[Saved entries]
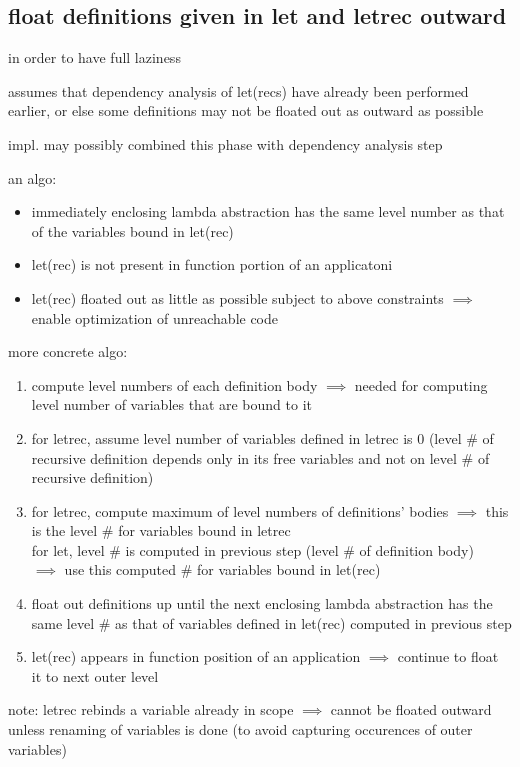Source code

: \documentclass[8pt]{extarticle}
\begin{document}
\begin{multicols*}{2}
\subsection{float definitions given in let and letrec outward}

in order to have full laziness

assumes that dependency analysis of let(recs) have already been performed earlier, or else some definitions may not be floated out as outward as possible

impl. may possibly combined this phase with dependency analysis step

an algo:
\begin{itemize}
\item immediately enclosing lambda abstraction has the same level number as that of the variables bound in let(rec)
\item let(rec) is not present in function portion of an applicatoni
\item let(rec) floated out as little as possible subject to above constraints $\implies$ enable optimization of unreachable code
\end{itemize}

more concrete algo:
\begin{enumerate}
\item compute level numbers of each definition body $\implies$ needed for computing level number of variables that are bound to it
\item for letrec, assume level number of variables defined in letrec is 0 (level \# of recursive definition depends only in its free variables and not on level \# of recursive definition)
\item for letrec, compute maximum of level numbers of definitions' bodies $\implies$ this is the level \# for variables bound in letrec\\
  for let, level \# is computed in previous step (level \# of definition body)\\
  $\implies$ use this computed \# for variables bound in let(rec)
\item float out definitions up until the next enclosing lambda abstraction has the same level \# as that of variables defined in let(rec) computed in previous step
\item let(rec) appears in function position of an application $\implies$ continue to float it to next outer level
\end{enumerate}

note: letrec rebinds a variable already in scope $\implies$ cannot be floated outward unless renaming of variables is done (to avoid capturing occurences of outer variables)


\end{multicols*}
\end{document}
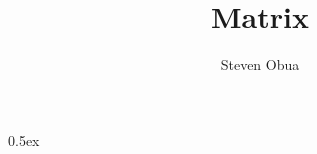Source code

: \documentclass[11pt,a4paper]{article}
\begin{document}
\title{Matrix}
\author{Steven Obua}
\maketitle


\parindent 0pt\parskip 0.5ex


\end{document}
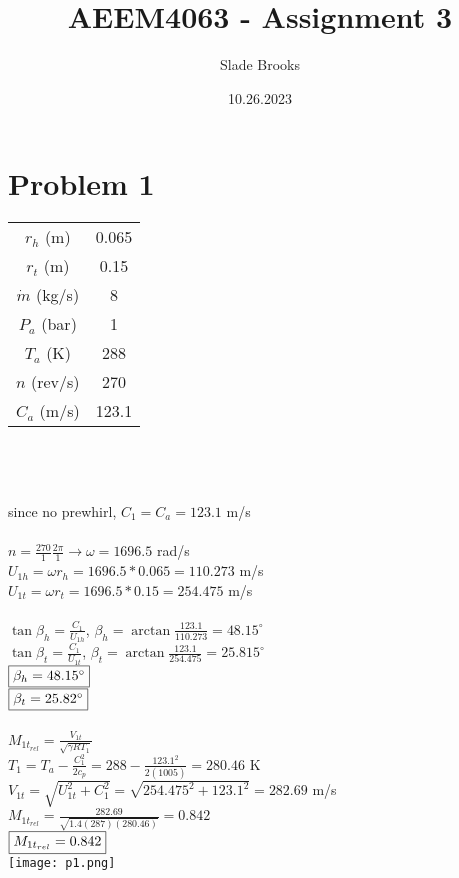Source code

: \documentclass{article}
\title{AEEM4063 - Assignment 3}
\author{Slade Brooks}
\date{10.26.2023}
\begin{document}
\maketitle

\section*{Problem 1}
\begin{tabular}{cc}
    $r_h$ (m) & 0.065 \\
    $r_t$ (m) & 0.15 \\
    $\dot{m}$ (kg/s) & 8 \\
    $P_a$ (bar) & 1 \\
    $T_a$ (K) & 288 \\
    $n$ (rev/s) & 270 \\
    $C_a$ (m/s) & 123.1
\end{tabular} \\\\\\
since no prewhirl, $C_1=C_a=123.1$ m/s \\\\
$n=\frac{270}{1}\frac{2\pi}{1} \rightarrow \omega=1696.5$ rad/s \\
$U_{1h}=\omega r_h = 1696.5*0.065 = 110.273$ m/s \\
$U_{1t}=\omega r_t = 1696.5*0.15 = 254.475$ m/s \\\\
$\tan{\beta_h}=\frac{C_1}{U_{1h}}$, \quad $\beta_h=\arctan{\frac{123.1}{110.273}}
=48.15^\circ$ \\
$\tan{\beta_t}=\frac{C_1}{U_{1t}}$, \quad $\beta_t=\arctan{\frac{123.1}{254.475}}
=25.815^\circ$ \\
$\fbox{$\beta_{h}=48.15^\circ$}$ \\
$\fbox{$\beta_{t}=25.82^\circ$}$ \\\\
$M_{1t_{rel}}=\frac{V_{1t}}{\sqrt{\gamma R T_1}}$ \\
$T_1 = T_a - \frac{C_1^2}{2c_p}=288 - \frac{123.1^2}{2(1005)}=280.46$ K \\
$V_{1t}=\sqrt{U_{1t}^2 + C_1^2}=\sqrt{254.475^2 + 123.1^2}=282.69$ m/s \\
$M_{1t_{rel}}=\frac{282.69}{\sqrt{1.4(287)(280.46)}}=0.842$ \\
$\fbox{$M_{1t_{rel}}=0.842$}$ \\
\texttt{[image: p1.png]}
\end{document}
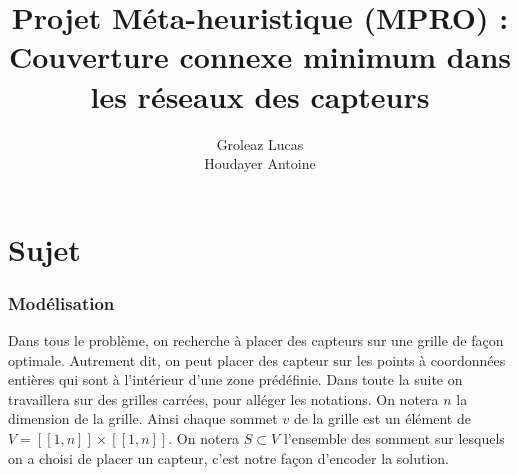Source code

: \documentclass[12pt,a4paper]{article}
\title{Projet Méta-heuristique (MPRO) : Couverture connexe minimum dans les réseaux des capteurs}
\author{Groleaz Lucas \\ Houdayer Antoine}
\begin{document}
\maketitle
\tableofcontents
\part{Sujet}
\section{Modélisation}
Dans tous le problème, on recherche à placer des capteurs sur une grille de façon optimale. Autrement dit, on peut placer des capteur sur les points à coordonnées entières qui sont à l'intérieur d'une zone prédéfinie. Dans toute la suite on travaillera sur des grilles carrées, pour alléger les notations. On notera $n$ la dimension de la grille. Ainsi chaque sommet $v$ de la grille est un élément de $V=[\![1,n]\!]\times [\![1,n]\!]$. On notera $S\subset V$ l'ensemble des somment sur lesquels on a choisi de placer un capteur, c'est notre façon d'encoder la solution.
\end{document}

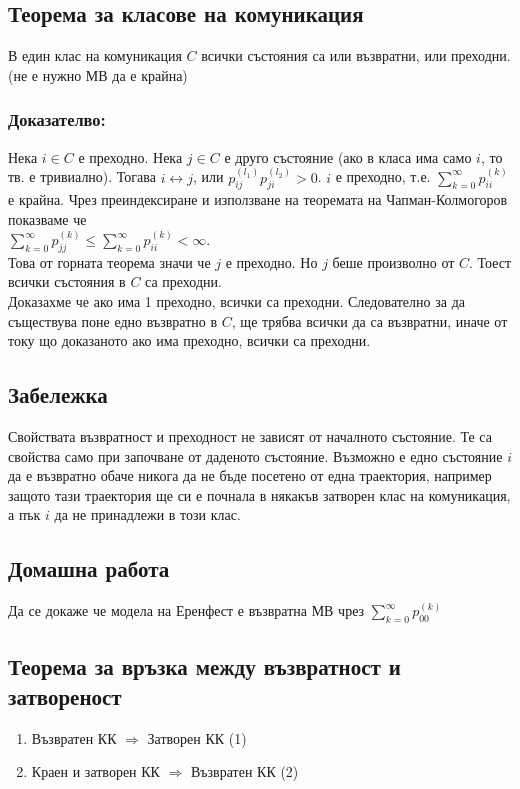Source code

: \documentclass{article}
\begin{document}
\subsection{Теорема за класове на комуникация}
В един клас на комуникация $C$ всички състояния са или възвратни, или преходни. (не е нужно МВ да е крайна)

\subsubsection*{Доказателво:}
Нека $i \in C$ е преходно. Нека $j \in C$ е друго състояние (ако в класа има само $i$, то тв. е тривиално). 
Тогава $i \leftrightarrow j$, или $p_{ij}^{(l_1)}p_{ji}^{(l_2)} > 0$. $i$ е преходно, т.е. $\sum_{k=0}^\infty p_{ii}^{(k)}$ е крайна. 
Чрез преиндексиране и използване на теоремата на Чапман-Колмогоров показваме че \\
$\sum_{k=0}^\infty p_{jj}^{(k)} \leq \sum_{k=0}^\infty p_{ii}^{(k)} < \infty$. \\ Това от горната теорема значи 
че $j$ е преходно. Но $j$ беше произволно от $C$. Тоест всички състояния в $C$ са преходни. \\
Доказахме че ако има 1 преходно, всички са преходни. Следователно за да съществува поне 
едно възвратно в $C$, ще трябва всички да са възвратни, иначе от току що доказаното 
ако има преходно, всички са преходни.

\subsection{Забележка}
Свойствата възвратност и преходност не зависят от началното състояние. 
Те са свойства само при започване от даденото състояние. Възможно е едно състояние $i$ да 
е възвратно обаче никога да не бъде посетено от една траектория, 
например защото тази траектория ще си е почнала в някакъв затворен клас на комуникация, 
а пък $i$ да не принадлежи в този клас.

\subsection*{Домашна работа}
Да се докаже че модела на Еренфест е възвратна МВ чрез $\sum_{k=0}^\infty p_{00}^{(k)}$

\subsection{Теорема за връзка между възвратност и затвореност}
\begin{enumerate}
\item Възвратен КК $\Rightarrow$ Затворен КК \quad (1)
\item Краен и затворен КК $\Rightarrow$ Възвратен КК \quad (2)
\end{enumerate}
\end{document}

Exercise directions →
With the pictures omitted, print each line of the data above precisely as given.

Completed task →
Source code

: \documentclass[8pt]{extarticle}
\begin{document}
\begin{multicols*}{2}
\subsection{float definitions given in let and letrec outward}

in order to have full laziness

assumes that dependency analysis of let(recs) have already been performed earlier, or else some definitions may not be floated out as outward as possible

impl. may possibly combined this phase with dependency analysis step

an algo:
\begin{itemize}
\item immediately enclosing lambda abstraction has the same level number as that of the variables bound in let(rec)
\item let(rec) is not present in function portion of an applicatoni
\item let(rec) floated out as little as possible subject to above constraints $\implies$ enable optimization of unreachable code
\end{itemize}

more concrete algo:
\begin{enumerate}
\item compute level numbers of each definition body $\implies$ needed for computing level number of variables that are bound to it
\item for letrec, assume level number of variables defined in letrec is 0 (level \# of recursive definition depends only in its free variables and not on level \# of recursive definition)
\item for letrec, compute maximum of level numbers of definitions' bodies $\implies$ this is the level \# for variables bound in letrec\\
  for let, level \# is computed in previous step (level \# of definition body)\\
  $\implies$ use this computed \# for variables bound in let(rec)
\item float out definitions up until the next enclosing lambda abstraction has the same level \# as that of variables defined in let(rec) computed in previous step
\item let(rec) appears in function position of an application $\implies$ continue to float it to next outer level
\end{enumerate}

note: letrec rebinds a variable already in scope $\implies$ cannot be floated outward unless renaming of variables is done (to avoid capturing occurences of outer variables)


\end{multicols*}
\end{document}
Source code

: \documentclass[11pt,a4paper]{article}
\begin{document}
\title{Matrix}
\author{Steven Obua}
\maketitle


\parindent 0pt\parskip 0.5ex


\end{document}
Source code

: \documentclass{article}
\title{AEEM4063 - Assignment 3}
\author{Slade Brooks}
\date{10.26.2023}
\begin{document}
\maketitle

\section*{Problem 1}
\begin{tabular}{cc}
    $r_h$ (m) & 0.065 \\
    $r_t$ (m) & 0.15 \\
    $\dot{m}$ (kg/s) & 8 \\
    $P_a$ (bar) & 1 \\
    $T_a$ (K) & 288 \\
    $n$ (rev/s) & 270 \\
    $C_a$ (m/s) & 123.1
\end{tabular} \\\\\\
since no prewhirl, $C_1=C_a=123.1$ m/s \\\\
$n=\frac{270}{1}\frac{2\pi}{1} \rightarrow \omega=1696.5$ rad/s \\
$U_{1h}=\omega r_h = 1696.5*0.065 = 110.273$ m/s \\
$U_{1t}=\omega r_t = 1696.5*0.15 = 254.475$ m/s \\\\
$\tan{\beta_h}=\frac{C_1}{U_{1h}}$, \quad $\beta_h=\arctan{\frac{123.1}{110.273}}
=48.15^\circ$ \\
$\tan{\beta_t}=\frac{C_1}{U_{1t}}$, \quad $\beta_t=\arctan{\frac{123.1}{254.475}}
=25.815^\circ$ \\
$\fbox{$\beta_{h}=48.15^\circ$}$ \\
$\fbox{$\beta_{t}=25.82^\circ$}$ \\\\
$M_{1t_{rel}}=\frac{V_{1t}}{\sqrt{\gamma R T_1}}$ \\
$T_1 = T_a - \frac{C_1^2}{2c_p}=288 - \frac{123.1^2}{2(1005)}=280.46$ K \\
$V_{1t}=\sqrt{U_{1t}^2 + C_1^2}=\sqrt{254.475^2 + 123.1^2}=282.69$ m/s \\
$M_{1t_{rel}}=\frac{282.69}{\sqrt{1.4(287)(280.46)}}=0.842$ \\
$\fbox{$M_{1t_{rel}}=0.842$}$ \\
\texttt{[image: p1.png]}
\end{document}
Source code

: \documentclass[12pt,a4paper]{article}
\title{Projet Méta-heuristique (MPRO) : Couverture connexe minimum dans les réseaux des capteurs}
\author{Groleaz Lucas \\ Houdayer Antoine}
\begin{document}
\maketitle
\tableofcontents
\part{Sujet}
\section{Modélisation}
Dans tous le problème, on recherche à placer des capteurs sur une grille de façon optimale. Autrement dit, on peut placer des capteur sur les points à coordonnées entières qui sont à l'intérieur d'une zone prédéfinie. Dans toute la suite on travaillera sur des grilles carrées, pour alléger les notations. On notera $n$ la dimension de la grille. Ainsi chaque sommet $v$ de la grille est un élément de $V=[\![1,n]\!]\times [\![1,n]\!]$. On notera $S\subset V$ l'ensemble des somment sur lesquels on a choisi de placer un capteur, c'est notre façon d'encoder la solution.
\end{document}

Source code

: \documentclass{article}
\begin{document}
\subsection{Теорема за класове на комуникация}
В един клас на комуникация $C$ всички състояния са или възвратни, или преходни. (не е нужно МВ да е крайна)

\subsubsection*{Доказателво:}
Нека $i \in C$ е преходно. Нека $j \in C$ е друго състояние (ако в класа има само $i$, то тв. е тривиално). 
Тогава $i \leftrightarrow j$, или $p_{ij}^{(l_1)}p_{ji}^{(l_2)} > 0$. $i$ е преходно, т.е. $\sum_{k=0}^\infty p_{ii}^{(k)}$ е крайна. 
Чрез преиндексиране и използване на теоремата на Чапман-Колмогоров показваме че \\
$\sum_{k=0}^\infty p_{jj}^{(k)} \leq \sum_{k=0}^\infty p_{ii}^{(k)} < \infty$. \\ Това от горната теорема значи 
че $j$ е преходно. Но $j$ беше произволно от $C$. Тоест всички състояния в $C$ са преходни. \\
Доказахме че ако има 1 преходно, всички са преходни. Следователно за да съществува поне 
едно възвратно в $C$, ще трябва всички да са възвратни, иначе от току що доказаното 
ако има преходно, всички са преходни.

\subsection{Забележка}
Свойствата възвратност и преходност не зависят от началното състояние. 
Те са свойства само при започване от даденото състояние. Възможно е едно състояние $i$ да 
е възвратно обаче никога да не бъде посетено от една траектория, 
например защото тази траектория ще си е почнала в някакъв затворен клас на комуникация, 
а пък $i$ да не принадлежи в този клас.

\subsection*{Домашна работа}
Да се докаже че модела на Еренфест е възвратна МВ чрез $\sum_{k=0}^\infty p_{00}^{(k)}$

\subsection{Теорема за връзка между възвратност и затвореност}
\begin{enumerate}
\item Възвратен КК $\Rightarrow$ Затворен КК \quad (1)
\item Краен и затворен КК $\Rightarrow$ Възвратен КК \quad (2)
\end{enumerate}
\end{document}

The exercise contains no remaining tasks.